フィールドの脇に設置されたイベントコンセント盤。光ファイバーによるDanteの回線が引き回されており、フィールド脇でのアナウンスやスタジアムDJ、ヒーローインタビューなどの音声をオペレーションルームまでデジタル伝送する

フィールドの脇に設置されたイベントコンセント盤。
光ファイバーによるDanteの回線が引き回されており、フィールド脇でのアナウンスやスタジアムDJ、ヒーローインタビューなどの音声をオペレーションルームまでデジタル伝送する

● 現場としては、デジタル伝送に切り換えて、音は大きく変わったのでしょうか。

堀氏:
雲泥の差といっていいほど、音が良くなりました。明瞭性が格段に良くなりました。

● それは伝送のクオリティが高いからですか。

堀氏:
デジタル伝送のクリアさもありますが、スピーカーの距離補正をしっかりと行ったことが大きいと思います。

● 距離補正はどのように行っているのですか。

三村氏:
HYfAXのマトリクスコントローラー「LDM1」を使ってスピーカークラスタごとに距離補正を行っています。この「豊田スタジアム」での距離補正は複雑で、実は2つのパターンの距離補正を持っています。ひとつはピッチに音を出すフィールドスピーカーを使う設定。この場合はフィールドスピーカーが非常に高い場所、客席から遠い場所に設置されているので、その音の到達時間にその他の全てのスピーカーを合わせる必要があります。もうひとつのパターンがフィールドスピーカーを使用しない場合です。その場合はフィールドスピーカー以外のスピーカーでタイミングを合わせればいいので、お客さんは一番近いスピーカーからの音をクリアに聴くことができます。大型映像の音は画面と聞こえる音のタイミングができるだけ合っているほうが自然ですよね。これはスタジアムDJやアナウンス、BGMなどでも同じで、一番近いスピーカーの音をクリアに聴くように調整をします。このような設定を切り換えではなく同時に成立させるためにはディレイマトリクス機能を有する「LDM1」が必要でした。メインミキサーの出力数は少ないですが、かなり多くのスピーカー系統があるので120入力120出力タイプのマトリクスコントローラーを導入しています。ミキサー出力chによってフィールドスピーカーを使用する音、しない音を同時に区別して送ることができます。これは画期的です!

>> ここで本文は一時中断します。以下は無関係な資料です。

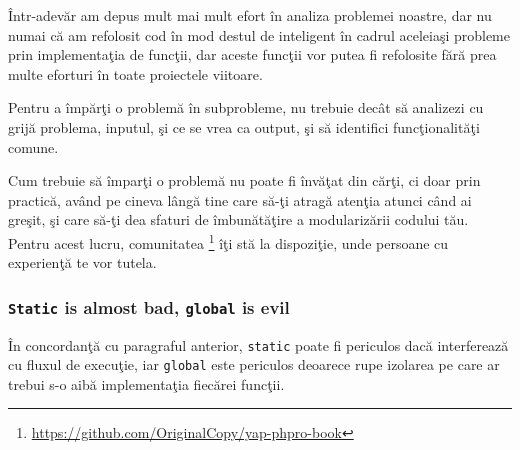 Într-adevăr am depus mult mai mult efort în analiza problemei noastre, dar
nu numai că am refolosit cod în mod destul de inteligent în
cadrul aceleiaşi probleme prin implementaţia
de funcţii, dar aceste funcţii vor putea fi refolosite fără prea multe
eforturi în toate proiectele viitoare.

Pentru a împărţi o problemă în subprobleme, nu trebuie decât să analizezi
cu grijă problema, inputul, şi ce se vrea ca output, şi să identifici
funcţionalităţi comune.

Cum trebuie să împarţi o problemă nu poate fi învăţat din cărţi, ci doar
prin practică, având pe cineva lângă tine care să-ţi atragă atenţia
atunci când ai greşit, şi care să-ţi dea sfaturi de îmbunătăţire
a modularizării codului tău. Pentru acest lucru, comunitatea
{\phpro}\footnote{\url{https://github.com/OriginalCopy/yap-phpro-book}}
îţi stă la dispoziţie, unde persoane cu experienţă te vor tutela.


\subsubsection{\texttt{Static} is almost bad, \texttt{global} is evil}
În concordanţă cu paragraful anterior, \texttt{static} poate fi periculos
dacă interferează cu fluxul de execuţie, iar \texttt{global} este
periculos deoarece rupe izolarea pe care ar trebui s-o aibă implementaţia
fiecărei funcţii.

メインミキサーの横に設置されたマトリクスコントローラー「LDM1」

メインミキサーの横に設置されたマトリクスコントローラー「LDM1」

● スピーカークラスタごとの音質調整はどのようにしているのでしょうか。

三村氏:
スピーカークラスタごとの音質調整はHYfAXのアコースティックメジャーメント/EQプロセッサー「AMQ3」を使っています。「AMQ3」はFIRフィルターを使って特性を正確に補正することができます。これもクリアな音質にはかなり貢献していると思います。
「AMQ3」には、Systuneで測定して得られたIR(Impulse Response)データからFIRフィルターを自動生成する機能を持ってます。メインとなる席で最適な音質を調整し、その測定データをIR(Impulse Response)データで取り込み、他のスピーカーのエリアで同じ特性になるようなFIRフィルターを生成して設定をしていく…これを繰り返し行うのですが、調整作業はかなり効率的で、しかもクリアでいい音に仕上がりました。

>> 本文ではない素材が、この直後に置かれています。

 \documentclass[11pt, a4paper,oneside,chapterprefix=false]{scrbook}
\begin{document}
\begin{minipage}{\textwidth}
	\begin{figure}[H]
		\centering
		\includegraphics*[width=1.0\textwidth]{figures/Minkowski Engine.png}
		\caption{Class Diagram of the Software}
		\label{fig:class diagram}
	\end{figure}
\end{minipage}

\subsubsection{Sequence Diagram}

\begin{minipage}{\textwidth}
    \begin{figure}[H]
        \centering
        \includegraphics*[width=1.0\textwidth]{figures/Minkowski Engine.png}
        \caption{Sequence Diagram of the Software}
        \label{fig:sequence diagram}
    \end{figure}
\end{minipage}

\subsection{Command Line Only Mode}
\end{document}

オペレーションルームに設置されたアコースティックメジャーメント/EQプロセッサー「AMQ3」

オペレーションルームに設置されたアコースティックメジャーメント/EQプロセッサー「AMQ3」

● ネットワークオーディオによるマネージメントでは、どんなことを管理しているのでしょうか。

三村氏:
具体的にはアンプの出力レベル、アンプ室のラックの中の温度、電源電圧、さらにスピーカーのインピーダンスチェック機能も使っています。これらはHYfAXのデータロガーシステム「DL3 System」を使って管理しています。

● どこかのスピーカーがとんでいるとか、アンプが故障しているということがわかるわけですか。以前はそれはわからなかったのでしょうか。

堀氏:
オペレーションルームにいたのでは全くわかりませんでしたね。誰かに言われて見に行って、やっと壊れているかなってわかるという感じです。

三村氏:
今は何かがあれば全部エラーが出ますので、ほぼリアルタイムでどこがおかしいのかわかります。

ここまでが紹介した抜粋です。